And Now, LLMs Don’t Need Human Intervention to Plan and Execute Large, Complex Attacks
Uh oh. Large language models (LLMs) apparently have the capability to autonomously plan and execute very complex attacks against networks.
So say researchers at Carnegie Mellon University who found that “LLMs — when equipped with structured abstractions and integrated into a hierarchical system of agents — can function not merely as passive tools, but as active, autonomous red team agents capable of coordinating and executing multi-step cyberattacks without detailed human instruction.”
And that’s not so good news for cybersecurity. “This raises the stakes for defenders,” says Margaret Cunningham, director of security & AI strategy and field CTO at Darktrace. “Traditional detection methods won’t scale against systems that plan and adapt.”
So much of the earlier research on LLMs explored how they performed “in simplified capture-the-flag (CTF) environments. But the Carnegie Mellon team took it to the next level, “evaluating LLMs in realistic enterprise network environments and considering sophisticated, multi-stage attack plans.”
The Carnegie Mellon researchers intended “to understand whether an LLM could perform the high-level planning required for real-world network exploitation, and we were surprised by how well it worked,” the report quoted PhD candidate Brian Singer, who led the project, as saying. “We found that by providing the model with an abstracted ‘mental model’ of network red teaming behavior and available actions, LLMs could effectively plan and initiate autonomous attacks through coordinated execution by sub-agents.”
To get there, the researchers used LLMs capable of reasoning and knowledgeable of security tools. Those LLMs came up empty during the challenges. But once Singer and team taught the LLMs (and some smaller ones) “a mental model and abstraction of security attack orchestration, they showed dramatic improvement.”
In large part, that’s because researchers removed a limiting factor — the requirement that LLMs execute raw shell commands. Instead, their system imbues the LLMs “with higher-level decision-making capabilities while delegating low-level tasks to a combination of LLM and non-LLM agents,” the study said.
“What’s important to understand is that the researchers didn’t train the LLM to be ‘smarter,’” says Cunningham. Instead, they equipped it with “better tools, clearer instructions, and a structured environment, which enabled it to perform the task incredibly effectively.” She compared it to “giving a kid a well-designed science kit instead of a pile of wires,” contending that the research provides “a clear example of how humans are getting even more sophisticated at ‘engineering’ the LLMs to accomplish complex tasks autonomously.”
To test their models, the team turned to the 2017 Equifax data breach, recreating the network environment in which that breach happened, complete with the same vulnerabilities and topology that characterized Equifax’s network. The LLM replicates the breach without the benefit of human intervention.
“I think the Equifax simulation is a clear signal.
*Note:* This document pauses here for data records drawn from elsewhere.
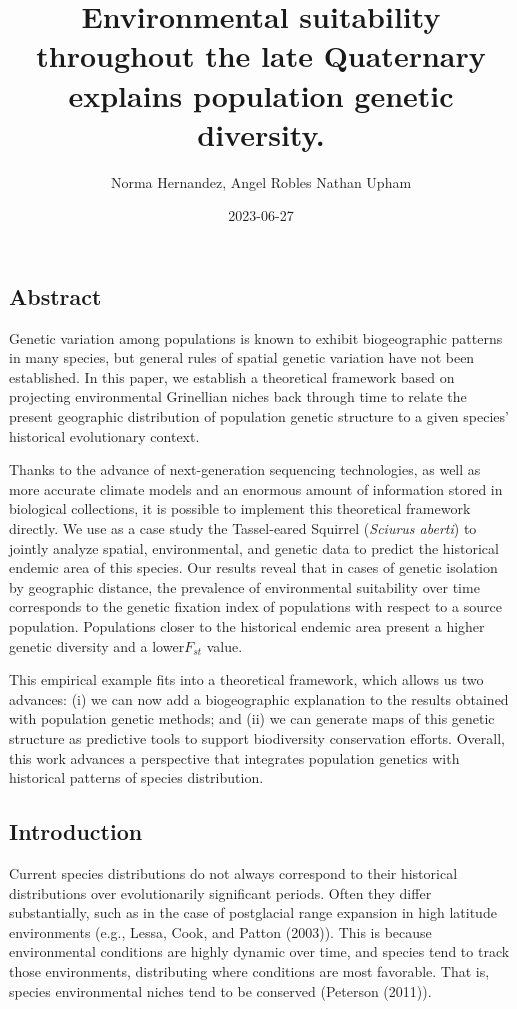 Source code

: \documentclass[
]{article}
\title{Environmental suitability throughout the late Quaternary explains
population genetic diversity.}
\author{Norma Hernandez, Angel Robles Nathan Upham}
\date{2023-06-27}
\begin{document}
\maketitle

\hypertarget{abstract}{%
\subsection{Abstract}\label{abstract}}

Genetic variation among populations is known to exhibit biogeographic
patterns in many species, but general rules of spatial genetic variation
have not been established. In this paper, we establish a theoretical
framework based on projecting environmental Grinellian niches back
through time to relate the present geographic distribution of population
genetic structure to a given species' historical evolutionary context.

Thanks to the advance of next-generation sequencing technologies, as
well as more accurate climate models and an enormous amount of
information stored in biological collections, it is possible to
implement this theoretical framework directly. We use as a case study
the Tassel-eared Squirrel (\emph{Sciurus aberti}) to jointly analyze
spatial, environmental, and genetic data to predict the historical
endemic area of this species. Our results reveal that in cases of
genetic isolation by geographic distance, the prevalence of
environmental suitability over time corresponds to the genetic fixation
index of populations with respect to a source population. Populations
closer to the historical endemic area present a higher genetic diversity
and a lower\(F_{st}\) value.

This empirical example fits into a theoretical framework, which allows
us two advances: (i) we can now add a biogeographic explanation to the
results obtained with population genetic methods; and (ii) we can
generate maps of this genetic structure as predictive tools to support
biodiversity conservation efforts. Overall, this work advances a
perspective that integrates population genetics with historical patterns
of species distribution.

\hypertarget{introduction}{%
\subsection{Introduction}\label{introduction}}

Current species distributions do not always correspond to their
historical distributions over evolutionarily significant periods. Often
they differ substantially, such as in the case of postglacial range
expansion in high latitude environments (e.g., Lessa, Cook, and Patton
(2003)). This is because environmental conditions are highly dynamic
over time, and species tend to track those environments, distributing
where conditions are most favorable. That is, species environmental
niches tend to be conserved (Peterson (2011)).
\end{document}
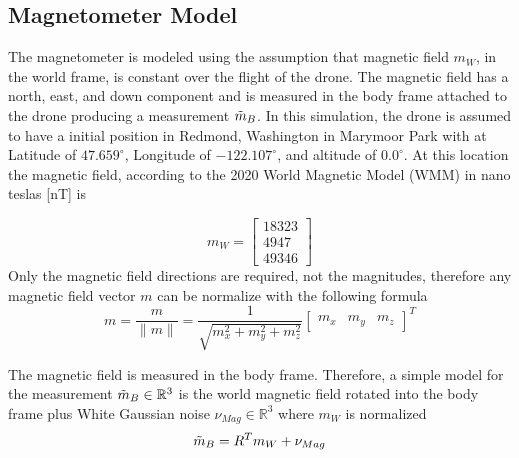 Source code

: \subsection{Magnetometer Model}

The magnetometer is modeled using the assumption that magnetic field $m_W$, in the world frame, is constant over the flight of the drone. The magnetic field has a north, east, and down component and is measured in the body frame attached to the drone producing a measurement $\Tilde{m}_B$. In this simulation, the drone is assumed to have a initial position in Redmond, Washington in Marymoor Park with at Latitude of $47.659^{\circ}$, Longitude of $-122.107^{\circ}$, and altitude of $0.0^{\circ}$. At this location the magnetic field, according to the 2020 World Magnetic Model (WMM) in nano teslas [nT] is \cite{wmm_calc}

\begin{equation}
    m_W = \begin{bmatrix}
        18323 \\
        4947 \\
        49346 
    \end{bmatrix}
    \label{eq: m_W not normalized}
\end{equation}
Only the magnetic field directions are required, not the magnitudes, therefore any magnetic field vector $m$ can be normalize with the following formula
\begin{equation}
    m = \frac{m}{\lVert m \rVert} = \frac{1}{\sqrt{m_x^2 + m_y^2 + m_z^2}} \begin{bmatrix}
        m_x & m_y & m_z
    \end{bmatrix}^T
    \label{eq: normalize mag field}
\end{equation}

The magnetic field is measured in the body frame. Therefore, a simple model for the measurement $\Tilde{m}_B \in \mathbb{R}^3$ is the world magnetic field rotated into the body frame plus White Gaussian noise $\nu_{Mag} \in \mathbb{R}^3$ where $m_W$ is normalized \cite{ahrs_ekf}
\begin{equation}
    \Tilde{m}_B = R^T m_W + \nu_{Mag}
    \label{eq: mag measurement model}
\end{equation}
When given the right conditions by humans, the system autonomously scanned, exploited, moved laterally, escalated privileges, and exfiltrated data across 48 databases in a realistic enterprise environment,” says Cunningham. “This was a full campaign.”
She does not doubt that, given their existing modular tooling and operational workflows that align with the architecture, “nation-state actors are well-positioned to adopt this.” Cunningham expects integration in the next 6-12 months, with cybercriminals following “especially as open-source tooling lowers the barrier to entry.”
While Jeremy London, director of engineering, AI and threat analytics at Keeper Security, points out the same technology lets organizations “run continuous, cost-effective attack simulations – something that was once expensive and rare – making advanced security testing accessible to companies of all sizes,” he notes that “traditional reactive defenses are no longer enough.”
London advocates for security strategies that are adaptive and continuous and “grounded in principles like zero-trust and least privilege to reduce risk and enable faster response.”
He urges organizations to get on the ball and move quickly to get ahead of attackers. “Teams that embrace AI-powered security early will have a real advantage.” That means ramping up the skills needed to work with new AI tools “to keep pace with evolving threats.”
These advances LLM capabilities will likely compromise supply chain security, already a tough nut to crack, even more. “A single vendor without modern, AI-enhanced defenses can quickly become the weak link that attackers exploit.”
Cunningham is calling for a shift toward behavioral analytics, “specifically models that infer intent from sequences of actions, not just signatures or anomalies,” to reason “what an attacker is trying to achieve, not just what they’re doing in the moment.”
To overcome the risks, industry, government and academia must collaborate — with fractures in alliances becoming more prominent, it is becoming more difficult to have faith in future collaboration. “The real question now,” London says, “is how fast organizations will adopt these tools to build smarter, stronger defenses for the future.”